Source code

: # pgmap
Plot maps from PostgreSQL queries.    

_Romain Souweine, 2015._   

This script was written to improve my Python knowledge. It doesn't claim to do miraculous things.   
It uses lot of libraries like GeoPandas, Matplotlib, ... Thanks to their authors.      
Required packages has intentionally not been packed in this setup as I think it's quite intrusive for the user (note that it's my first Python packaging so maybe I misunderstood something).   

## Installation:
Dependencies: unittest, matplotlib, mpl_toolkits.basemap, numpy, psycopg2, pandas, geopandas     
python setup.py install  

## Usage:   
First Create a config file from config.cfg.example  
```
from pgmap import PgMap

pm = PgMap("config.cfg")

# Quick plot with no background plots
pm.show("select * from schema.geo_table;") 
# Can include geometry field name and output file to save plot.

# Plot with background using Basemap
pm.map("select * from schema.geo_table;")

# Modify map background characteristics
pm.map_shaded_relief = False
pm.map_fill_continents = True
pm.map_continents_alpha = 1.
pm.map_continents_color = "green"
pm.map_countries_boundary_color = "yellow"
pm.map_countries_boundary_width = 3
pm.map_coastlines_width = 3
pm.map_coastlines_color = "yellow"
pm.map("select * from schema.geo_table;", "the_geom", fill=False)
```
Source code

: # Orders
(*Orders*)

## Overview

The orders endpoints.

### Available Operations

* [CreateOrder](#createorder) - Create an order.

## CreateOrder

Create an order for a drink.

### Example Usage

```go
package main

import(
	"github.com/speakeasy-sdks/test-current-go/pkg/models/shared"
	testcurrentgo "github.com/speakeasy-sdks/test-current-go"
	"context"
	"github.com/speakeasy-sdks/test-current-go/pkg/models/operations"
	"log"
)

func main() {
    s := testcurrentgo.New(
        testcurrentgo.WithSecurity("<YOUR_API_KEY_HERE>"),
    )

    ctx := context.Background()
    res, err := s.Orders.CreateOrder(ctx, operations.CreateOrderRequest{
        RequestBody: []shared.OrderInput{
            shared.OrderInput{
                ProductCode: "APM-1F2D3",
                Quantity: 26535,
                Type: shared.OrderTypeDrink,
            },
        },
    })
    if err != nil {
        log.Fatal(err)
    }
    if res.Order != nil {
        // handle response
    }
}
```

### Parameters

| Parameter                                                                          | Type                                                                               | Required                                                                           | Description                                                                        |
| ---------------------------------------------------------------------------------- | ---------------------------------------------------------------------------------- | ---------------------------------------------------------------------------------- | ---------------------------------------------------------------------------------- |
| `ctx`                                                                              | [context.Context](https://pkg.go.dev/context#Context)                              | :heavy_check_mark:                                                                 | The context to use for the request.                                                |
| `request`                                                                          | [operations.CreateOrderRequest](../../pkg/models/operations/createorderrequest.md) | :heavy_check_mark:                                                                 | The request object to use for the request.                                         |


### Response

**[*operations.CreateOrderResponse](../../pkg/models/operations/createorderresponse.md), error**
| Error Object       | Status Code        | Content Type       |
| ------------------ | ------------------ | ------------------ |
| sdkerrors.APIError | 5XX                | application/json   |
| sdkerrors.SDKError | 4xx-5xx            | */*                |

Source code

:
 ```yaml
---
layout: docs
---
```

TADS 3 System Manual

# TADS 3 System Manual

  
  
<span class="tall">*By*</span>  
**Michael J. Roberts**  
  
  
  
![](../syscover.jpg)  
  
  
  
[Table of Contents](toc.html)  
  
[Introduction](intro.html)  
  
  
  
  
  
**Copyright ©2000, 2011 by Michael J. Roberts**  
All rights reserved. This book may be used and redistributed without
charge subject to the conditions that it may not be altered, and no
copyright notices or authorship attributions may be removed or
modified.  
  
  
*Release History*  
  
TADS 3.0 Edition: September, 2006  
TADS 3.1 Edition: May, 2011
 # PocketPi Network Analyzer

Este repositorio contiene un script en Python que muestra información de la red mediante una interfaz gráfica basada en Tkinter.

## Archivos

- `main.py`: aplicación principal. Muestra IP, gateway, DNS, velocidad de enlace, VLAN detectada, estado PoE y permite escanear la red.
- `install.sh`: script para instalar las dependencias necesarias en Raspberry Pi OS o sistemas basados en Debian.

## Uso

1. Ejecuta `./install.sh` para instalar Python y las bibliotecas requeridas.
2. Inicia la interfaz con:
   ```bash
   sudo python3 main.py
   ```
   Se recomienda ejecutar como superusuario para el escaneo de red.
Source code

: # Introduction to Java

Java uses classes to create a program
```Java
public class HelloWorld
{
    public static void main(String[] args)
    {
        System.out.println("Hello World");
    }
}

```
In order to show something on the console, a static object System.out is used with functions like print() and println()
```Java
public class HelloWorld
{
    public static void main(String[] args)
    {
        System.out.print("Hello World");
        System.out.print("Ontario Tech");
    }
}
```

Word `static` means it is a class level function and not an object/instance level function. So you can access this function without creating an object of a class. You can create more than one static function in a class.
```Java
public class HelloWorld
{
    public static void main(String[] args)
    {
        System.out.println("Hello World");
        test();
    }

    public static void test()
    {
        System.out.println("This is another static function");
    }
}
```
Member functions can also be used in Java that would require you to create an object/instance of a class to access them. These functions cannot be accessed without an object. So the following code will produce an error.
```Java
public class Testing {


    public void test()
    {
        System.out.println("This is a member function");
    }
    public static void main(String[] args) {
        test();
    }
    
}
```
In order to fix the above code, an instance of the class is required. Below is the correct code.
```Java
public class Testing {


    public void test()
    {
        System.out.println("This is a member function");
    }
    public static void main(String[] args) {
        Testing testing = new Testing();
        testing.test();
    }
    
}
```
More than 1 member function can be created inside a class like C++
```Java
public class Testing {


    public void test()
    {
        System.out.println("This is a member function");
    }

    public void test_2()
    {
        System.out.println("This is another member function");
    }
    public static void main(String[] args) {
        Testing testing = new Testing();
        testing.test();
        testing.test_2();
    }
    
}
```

==============================

» PROBLEM STATEMENT: Output the records above in their entirety, exactly.

» ANSWER SPACE:
Source code

: # pgmap
Plot maps from PostgreSQL queries.    

_Romain Souweine, 2015._   

This script was written to improve my Python knowledge. It doesn't claim to do miraculous things.   
It uses lot of libraries like GeoPandas, Matplotlib, ... Thanks to their authors.      
Required packages has intentionally not been packed in this setup as I think it's quite intrusive for the user (note that it's my first Python packaging so maybe I misunderstood something).   

## Installation:
Dependencies: unittest, matplotlib, mpl_toolkits.basemap, numpy, psycopg2, pandas, geopandas     
python setup.py install  

## Usage:   
First Create a config file from config.cfg.example  
```
from pgmap import PgMap

pm = PgMap("config.cfg")

# Quick plot with no background plots
pm.show("select * from schema.geo_table;") 
# Can include geometry field name and output file to save plot.

# Plot with background using Basemap
pm.map("select * from schema.geo_table;")

# Modify map background characteristics
pm.map_shaded_relief = False
pm.map_fill_continents = True
pm.map_continents_alpha = 1.
pm.map_continents_color = "green"
pm.map_countries_boundary_color = "yellow"
pm.map_countries_boundary_width = 3
pm.map_coastlines_width = 3
pm.map_coastlines_color = "yellow"
pm.map("select * from schema.geo_table;", "the_geom", fill=False)
```
Source code

: # Orders
(*Orders*)

## Overview

The orders endpoints.

### Available Operations

* [CreateOrder](#createorder) - Create an order.

## CreateOrder

Create an order for a drink.

### Example Usage

```go
package main

import(
	"github.com/speakeasy-sdks/test-current-go/pkg/models/shared"
	testcurrentgo "github.com/speakeasy-sdks/test-current-go"
	"context"
	"github.com/speakeasy-sdks/test-current-go/pkg/models/operations"
	"log"
)

func main() {
    s := testcurrentgo.New(
        testcurrentgo.WithSecurity("<YOUR_API_KEY_HERE>"),
    )

    ctx := context.Background()
    res, err := s.Orders.CreateOrder(ctx, operations.CreateOrderRequest{
        RequestBody: []shared.OrderInput{
            shared.OrderInput{
                ProductCode: "APM-1F2D3",
                Quantity: 26535,
                Type: shared.OrderTypeDrink,
            },
        },
    })
    if err != nil {
        log.Fatal(err)
    }
    if res.Order != nil {
        // handle response
    }
}
```

### Parameters

| Parameter                                                                          | Type                                                                               | Required                                                                           | Description                                                                        |
| ---------------------------------------------------------------------------------- | ---------------------------------------------------------------------------------- | ---------------------------------------------------------------------------------- | ---------------------------------------------------------------------------------- |
| `ctx`                                                                              | [context.Context](https://pkg.go.dev/context#Context)                              | :heavy_check_mark:                                                                 | The context to use for the request.                                                |
| `request`                                                                          | [operations.CreateOrderRequest](../../pkg/models/operations/createorderrequest.md) | :heavy_check_mark:                                                                 | The request object to use for the request.                                         |


### Response

**[*operations.CreateOrderResponse](../../pkg/models/operations/createorderresponse.md), error**
| Error Object       | Status Code        | Content Type       |
| ------------------ | ------------------ | ------------------ |
| sdkerrors.APIError | 5XX                | application/json   |
| sdkerrors.SDKError | 4xx-5xx            | */*                |

Source code

:
 ```yaml
---
layout: docs
---
```

TADS 3 System Manual

# TADS 3 System Manual

  
  
<span class="tall">*By*</span>  
**Michael J. Roberts**  
  
  
  
![](../syscover.jpg)  
  
  
  
[Table of Contents](toc.html)  
  
[Introduction](intro.html)  
  
  
  
  
  
**Copyright ©2000, 2011 by Michael J. Roberts**  
All rights reserved. This book may be used and redistributed without
charge subject to the conditions that it may not be altered, and no
copyright notices or authorship attributions may be removed or
modified.  
  
  
*Release History*  
  
TADS 3.0 Edition: September, 2006  
TADS 3.1 Edition: May, 2011
 # PocketPi Network Analyzer

Este repositorio contiene un script en Python que muestra información de la red mediante una interfaz gráfica basada en Tkinter.

## Archivos

- `main.py`: aplicación principal. Muestra IP, gateway, DNS, velocidad de enlace, VLAN detectada, estado PoE y permite escanear la red.
- `install.sh`: script para instalar las dependencias necesarias en Raspberry Pi OS o sistemas basados en Debian.

## Uso

1. Ejecuta `./install.sh` para instalar Python y las bibliotecas requeridas.
2. Inicia la interfaz con:
   ```bash
   sudo python3 main.py
   ```
   Se recomienda ejecutar como superusuario para el escaneo de red.
Source code

: # Introduction to Java

Java uses classes to create a program
```Java
public class HelloWorld
{
    public static void main(String[] args)
    {
        System.out.println("Hello World");
    }
}

```
In order to show something on the console, a static object System.out is used with functions like print() and println()
```Java
public class HelloWorld
{
    public static void main(String[] args)
    {
        System.out.print("Hello World");
        System.out.print("Ontario Tech");
    }
}
```

Word `static` means it is a class level function and not an object/instance level function. So you can access this function without creating an object of a class. You can create more than one static function in a class.
```Java
public class HelloWorld
{
    public static void main(String[] args)
    {
        System.out.println("Hello World");
        test();
    }

    public static void test()
    {
        System.out.println("This is another static function");
    }
}
```
Member functions can also be used in Java that would require you to create an object/instance of a class to access them. These functions cannot be accessed without an object. So the following code will produce an error.
```Java
public class Testing {


    public void test()
    {
        System.out.println("This is a member function");
    }
    public static void main(String[] args) {
        test();
    }
    
}
```
In order to fix the above code, an instance of the class is required. Below is the correct code.
```Java
public class Testing {


    public void test()
    {
        System.out.println("This is a member function");
    }
    public static void main(String[] args) {
        Testing testing = new Testing();
        testing.test();
    }
    
}
```
More than 1 member function can be created inside a class like C++
```Java
public class Testing {


    public void test()
    {
        System.out.println("This is a member function");
    }

    public void test_2()
    {
        System.out.println("This is another member function");
    }
    public static void main(String[] args) {
        Testing testing = new Testing();
        testing.test();
        testing.test_2();
    }
    
}
```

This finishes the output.